Intra-regional trade among Central Asian countries remained low, with trade shares ranging from 4.6% to 9.1% due to limited transportation infrastructure, political tensions, and heavy reliance on natural resources, a recent study by the Central Asia Regional Economic Cooperation (CAREC) Institute showed.

Central Asian countries, which share many similarities in economics, politics, history, and culture, have increasingly sought to strengthen their trade relationships with various regions following the dissolution of the Soviet Union. These efforts aim to enhance stability and foster economic development through international cooperation.
A recent study by the Central Asia Regional Economic Cooperation (CAREC) Institute delved into the trade relations of Kazakhstan, Kyrgyz Republic, Tajikistan, Turkmenistan, and Uzbekistan from 2005 to 2021, assessing prospects and recommending policies for improving export growth.
In the decades following independence, Central Asian economies have focused on policies promoting trade with external partners, notably the European Union (EU), the People’s Republic of China (PRC), and Russia. The PRC, driven by substantial foreign direct investments (FDIs), has increased its economic engagement with Central Asia.

Russia remains a vital partner due to geographical and historical connections that have bolstered economic development. Meanwhile, the EU has become crucial for political, economic, and cultural cooperation, fostering regional stability and sustainable development.
Despite these efforts, regional economic integration within Central Asia remains challenging due to low levels of regional economic interdependence. Central Asian countries often compete rather than complement each other in exports, and various factors such as infrastructure challenges and differing political systems hinder regional trade and investment.
The CAREC study aimed to identify factors influencing regional integration and evaluated trade relations with the EU, PRC, and Russia, focusing on trade openness, FDIs, distance, landlocked status, and exports. The study revealed that from 2005 to 2021, Kazakhstan had the highest average trade share with the EU at 31.9%, while Turkmenistan had the highest trade share with the PRC at 36.4%. Bilateral trade with Russia also showed growth, particularly for the Kyrgyz Republic and Uzbekistan.

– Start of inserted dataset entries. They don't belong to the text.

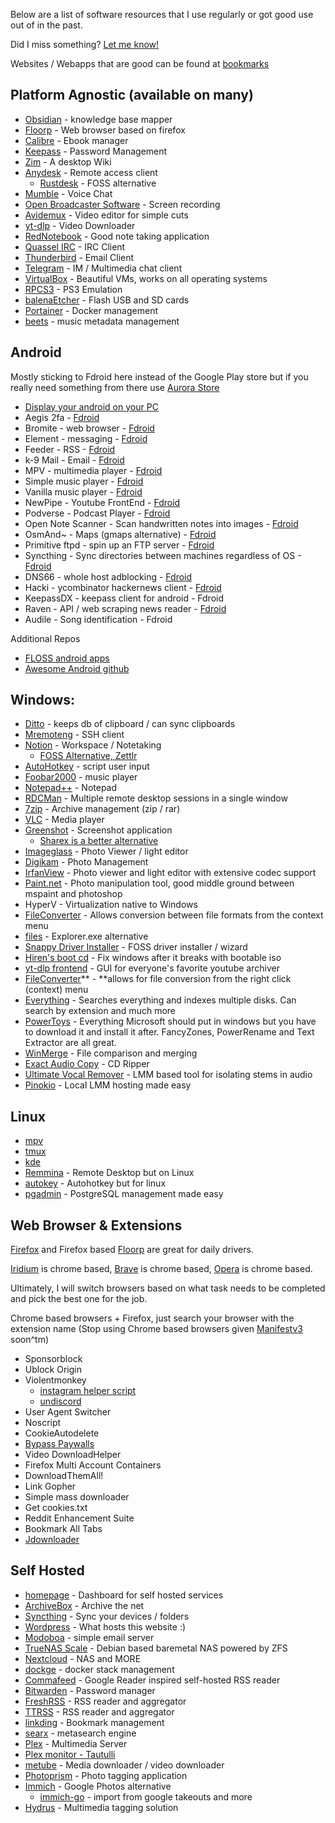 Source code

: Below are a list of software resources that I use regularly or got good use out of in the past.

Did I miss something? [Let me know!](https://add1son.com/#contact)

Websites / Webapps that are good can be found at [bookmarks](http://add1son.com/blog/bookmarks)

## Platform Agnostic (available on many)
* [Obsidian](https://obsidian.md/) - knowledge base mapper
* [Floorp](https://floorp.app/en/) - Web browser based on firefox
* [Calibre](https://calibre-ebook.com/) - Ebook manager
* [Keepass](https://keepass.info/) - Password Management
* [Zim](https://zim-wiki.org/) - A desktop Wiki
* [Anydesk](https://anydesk.com/en) - Remote access client
    * [Rustdesk](https://rustdesk.com/) - FOSS alternative
* [Mumble](https://www.mumble.info/) - Voice Chat
* [Open Broadcaster Software](https://obsproject.com/) - Screen recording
* [Avidemux](https://avidemux.sourceforge.net/) - Video editor for simple cuts
* [yt-dlp](https://github.com/yt-dlp/yt-dlp/) - Video Downloader
* [RedNotebook](https://rednotebook.app/downloads.html) - Good note taking application
* [Quassel IRC](https://quassel-irc.org/) - IRC Client
* [Thunderbird](https://www.thunderbird.net/en-US/) - Email Client
* [Telegram](https://telegram.org/) - IM / Multimedia chat client
* [VirtualBox](https://www.virtualbox.org/) - Beautiful VMs, works on all operating systems
* [RPCS3](https://rpcs3.net/quickstart) - PS3 Emulation
* [balenaEtcher](https://etcher.balena.io) - Flash USB and SD cards
* [Portainer](https://www.portainer.io/) - Docker management
* [beets](https://beets.io/) - music metadata management

## Android
Mostly sticking to Fdroid here instead of the Google Play store but if you really need something from there use [Aurora Store](http://f-droid.org/packages/com.aurora.store/)
* [Display your android on your PC](https://github.com/Genymobile/scrcpy)
* Aegis 2fa - [Fdroid](https://f-droid.org/en/packages/com.beemdevelopment.aegis/)
* Bromite - web browser - [Fdroid](https://www.bromite.org/fdroid)
* Element - messaging - [Fdroid](http://f-droid.org/packages/im.vector.app/)
* Feeder - RSS - [Fdroid](https://f-droid.org/packages/com.nononsenseapps.feeder/)
* k-9 Mail - Email - [Fdroid](https://f-droid.org/packages/com.fsck.k9/)
* MPV - multimedia player - [Fdroid](http://github.com/mpv-android/mpv-android/releases)
* Simple music player - [Fdroid](https://f-droid.org/en/packages/com.simplemobiletools.musicplayer/)
* Vanilla music player - [Fdroid](https://f-droid.org/packages/ch.blinkenlights.android.vanilla/)
* NewPipe - Youtube FrontEnd - [Fdroid](https://f-droid.org/packages/org.schabi.newpipe/)
* Podverse - Podcast Player - [Fdroid](https://f-droid.org/en/packages/com.podverse.fdroid/)
* Open Note Scanner - Scan handwritten notes into images - [Fdroid](https://f-droid.org/packages/com.todobom.opennotescanner/)
* OsmAnd~ - Maps (gmaps alternative) - [Fdroid](https://f-droid.org/packages/net.osmand.plus/)
* Primitive ftpd - spin up an FTP server - [Fdroid](http://f-droid.org/en/packages/org.primftpd/)
* Syncthing - Sync directories between machines regardless of OS - [Fdroid](http://f-droid.org/packages/com.nutomic.syncthingandroid/)
* DNS66 - whole host adblocking - [Fdroid](https://f-droid.org/packages/org.jak_linux.dns66/)
* Hacki - ycombinator hackernews client - [Fdroid](https://f-droid.org/packages/com.jiaqifeng.hacki/)
* KeepassDX - keepass client for android - Fdroid
* Raven - API / web scraping news reader - [Fdroid](https://f-droid.org/en/packages/kshib.raven/)
* Audile - Song identification - Fdroid

Additional Repos
* [FLOSS android apps](https://gitlab.com/Primokorn/FLOSS_Android_apps)
* [Awesome Android github](https://github.com/JStumpp/awesome-android)

## Windows:
* [Ditto](https://ditto-cp.sourceforge.io/) - keeps db of clipboard / can sync clipboards
* [Mremoteng](https://mremoteng.org/) - SSH client
* [Notion](https://www.notion.so/product) - Workspace / Notetaking
    * [FOSS Alternative, Zettlr](https://www.zettlr.com/download/win32)
* [AutoHotkey](https://www.autohotkey.com/) - script user input
* [Foobar2000](https://www.foobar2000.org/) - music player
* [Notepad++](https://notepad-plus-plus.org/) - Notepad
* [RDCMan](https://docs.microsoft.com/en-us/sysinternals/downloads/rdcman) - Multiple remote desktop sessions in a single window
* [7zip](http://7-zip.org) - Archive management (zip / rar)
* [VLC](http://videolan.org/vlc/) - Media player
* [Greenshot](https://getgreenshot.org/) - Screenshot application
    * [Sharex is a better alternative](https://getsharex.com/)
* [Imageglass](https://imageglass.org/) - Photo Viewer / light editor
* [Digikam](https://www.digikam.org/) - Photo Management
* [IrfanView](https://www.irfanview.com/) - Photo viewer and light editor with extensive codec support
* [Paint.net](https://www.getpaint.net/) - Photo manipulation tool, good middle ground between mspaint and photoshop
* HyperV - Virtualization native to Windows
* [FileConverter](https://github.com/Tichau/FileConverter) - Allows conversion between file formats from the context menu
* [files](https://files.community/docs/install) - Explorer.exe alternative
* [Snappy Driver Installer](https://www.snappy-driver-installer.org/) - FOSS driver installer / wizard
* [Hiren's boot cd](https://www.hirensbootcd.org/) - Fix windows after it breaks with bootable iso
* [yt-dlp frontend](https://github.com/ErrorFlynn/ytdlp-interface) - GUI for everyone's favorite youtube archiver
* [FileConverter](https://github.com/Tichau/FileConverter)** - **allows for file conversion from the right click (context) menu
* [Everything](https://www.voidtools.com/) - Searches everything and indexes multiple disks. Can search by extension and much more
* [PowerToys](https://learn.microsoft.com/en-us/windows/powertoys/install) - Everything Microsoft should put in windows but you have to download it and install it after. FancyZones, PowerRename and Text Extractor are all great.
* [WinMerge](https://winmerge.org/?lang=en) - File comparison and merging
* [Exact Audio Copy](https://www.exactaudiocopy.de/) - CD Ripper
* [Ultimate Vocal Remover](https://ultimatevocalremover.com/) - LMM based tool for isolating stems in audio
* [Pinokio](https://pinokio.computer/) - Local LMM hosting made easy

## Linux
* [mpv](https://mpv.io/)
* [tmux](https://github.com/tmux/tmux)
* [kde](https://kde.org/)
* [Remmina](https://remmina.org/) - Remote Desktop but on Linux
* [autokey](https://github.com/autokey/autokey) - Autohotkey but for linux
* [pgadmin](https://www.pgadmin.org/) - PostgreSQL management made easy 

## Web Browser & Extensions
[Firefox](https://www.mozilla.org/en-US/firefox/) and Firefox based [Floorp](https://floorp.app/en) are great for daily drivers.

[Iridium](https://iridiumbrowser.de/) is chrome based, [Brave](https://brave.com/) is chrome based, [Opera](http://Opera.com) is chrome based.

Ultimately, I will switch browsers based on what task needs to be completed and pick the best one for the job.

Chrome based browsers + Firefox, just search your browser with the extension name
(Stop using Chrome based browsers given [Manifestv3](https://developer.chrome.com/docs/extensions/mv3/intro/) soon^tm)
* Sponsorblock
* Ublock Origin
* Violentmonkey
    * [instagram helper script](https://greasyfork.org/en/scripts/404535-ig-helper)
    * [undiscord](https://greasyfork.org/en/scripts/406540-undiscord)
* User Agent Switcher
* Noscript
* CookieAutodelete
* [Bypass Paywalls](https://github.com/iamadamdev/bypass-paywalls-chrome)
* Video DownloadHelper
* Firefox Multi Account Containers
* DownloadThemAll!
* Link Gopher
* Simple mass downloader
* Get cookies.txt
* Reddit Enhancement Suite
* Bookmark All Tabs
* [Jdownloader](https://jdownloader.org/jdownloader2)

## Self Hosted
* [homepage](https://github.com/gethomepage/homepage) - Dashboard for self hosted services
* [ArchiveBox](https://archivebox.io/) - Archive the net
* [Syncthing](https://syncthing.net/) - Sync your devices / folders
* [Wordpress](https://wordpress.com/) - What hosts this website :)
* [Modoboa](https://github.com/modoboa/modoboa) - simple email server
* [TrueNAS Scale](https://www.truenas.com/truenas-scale/) - Debian based baremetal NAS powered by ZFS
* [Nextcloud](https://nextcloud.com/) - NAS and MORE
* [dockge](https://github.com/louislam/dockge) - docker stack management
* [Commafeed](https://github.com/Athou/commafeed/) - Google Reader inspired self-hosted RSS reader
* [Bitwarden](https://bitwarden.com/help/self-host-an-organization/) - Password manager
* [FreshRSS](https://freshrss.org/) - RSS reader and aggregator
* [TTRSS](https://tt-rss.org/) - RSS reader and aggregator
* [linkding](https://github.com/sissbruecker/linkding) - Bookmark management
* [searx](https://docs.searxng.org/) - metasearch engine
* [Plex](https://www.plex.tv/) - Multimedia Server
* [Plex monitor - Tautulli](https://tautulli.com/)
* [metube](https://github.com/alexta69/metube) - Media downloader / video downloader
* [Photoprism](https://photoprism.app/) - Photo tagging application
* [Immich](https://immich.app/) - Google Photos alternative
    * [immich-go](https://github.com/simulot/immich-go) - import from google takeouts and more
* [Hydrus](https://hydrusnetwork.github.io/hydrus/index.html) - Multimedia tagging solution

The study also highlighted that a 1% increase in the GDP of Central Asian economies could boost exports by 0.005% to 0.05%. Similarly, a 1% GDP growth in the EU, PRC, and Russia could enhance exports by 0.007% to 0.09%. Moreover, increased FDIs from these major trade partners could raise Central Asia’s exports by 0.5% to 0.7%, driven by technology transfer, market access, and knowledge spillovers.
However, the region faces challenges such as limited industrial diversification, which leads to export uncertainty. The heavy dependence on a narrow range of products, particularly oil, gas, minerals, and agricultural goods, makes Central Asian economies vulnerable to global commodity price fluctuations.
To address these challenges and improve trade relations, several policy recommendations are proposed:
- Strengthen Trade Agreements and Regional Cooperation: Bilateral or multilateral trade agreements, such as joining regional trade blocs, can enhance connectivity, facilitate trade flows, and attract foreign investment by harmonizing regulations, reducing trade barriers, and promoting cross-border infrastructure projects.
- Improve Investment Climate: Policies that protect property rights, ensure regulatory transparency, simplify administrative procedures, and provide incentives for foreign investors can increase trade openness and attract FDIs.
- Develop Infrastructure: Upgrading or building transportation networks, including roads, railways, ports, and airports, is crucial for connectivity and trade.
- Streamline Customs and Trade Processes: Implementing modern customs regulations, and electronic customs clearance systems, and reducing bureaucratic obstacles can expedite the movement of goods.
- Diversify Exports: Expanding the variety of export products can enhance participation in global value chains, reduce market dependency, and improve trade openness.